DIRECTIONS FOR THIS TASK: Which lines below mention "HOME"? Pick each one out.

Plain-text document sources
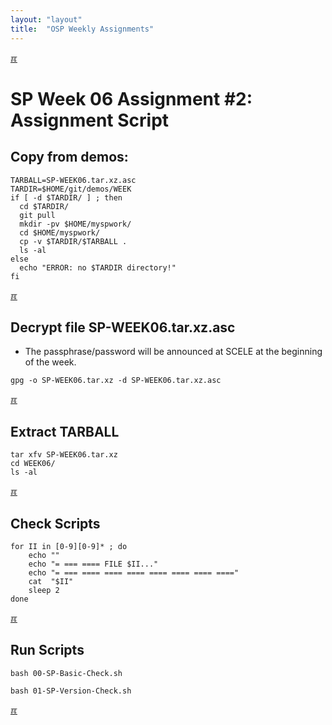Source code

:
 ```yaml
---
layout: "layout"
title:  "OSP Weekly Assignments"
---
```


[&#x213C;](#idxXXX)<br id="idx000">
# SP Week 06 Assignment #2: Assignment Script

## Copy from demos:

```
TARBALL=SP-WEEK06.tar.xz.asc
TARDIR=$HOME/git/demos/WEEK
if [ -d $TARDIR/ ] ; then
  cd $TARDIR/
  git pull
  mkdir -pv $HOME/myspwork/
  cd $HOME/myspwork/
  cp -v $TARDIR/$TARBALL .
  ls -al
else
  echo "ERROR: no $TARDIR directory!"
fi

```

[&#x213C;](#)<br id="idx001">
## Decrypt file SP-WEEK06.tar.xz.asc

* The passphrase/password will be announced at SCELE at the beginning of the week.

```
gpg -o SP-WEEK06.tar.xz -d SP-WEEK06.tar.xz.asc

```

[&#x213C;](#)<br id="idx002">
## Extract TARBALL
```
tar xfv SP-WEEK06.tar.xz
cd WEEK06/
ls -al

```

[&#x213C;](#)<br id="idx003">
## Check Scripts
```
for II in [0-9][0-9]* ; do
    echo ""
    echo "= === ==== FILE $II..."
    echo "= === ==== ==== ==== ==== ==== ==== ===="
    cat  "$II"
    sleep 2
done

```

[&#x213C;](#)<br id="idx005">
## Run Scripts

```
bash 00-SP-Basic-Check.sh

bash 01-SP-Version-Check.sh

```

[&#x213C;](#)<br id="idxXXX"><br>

RESULT BELOW:
TARDIR=$HOME/git/demos/WEEK
  mkdir -pv $HOME/myspwork/
  cd $HOME/myspwork/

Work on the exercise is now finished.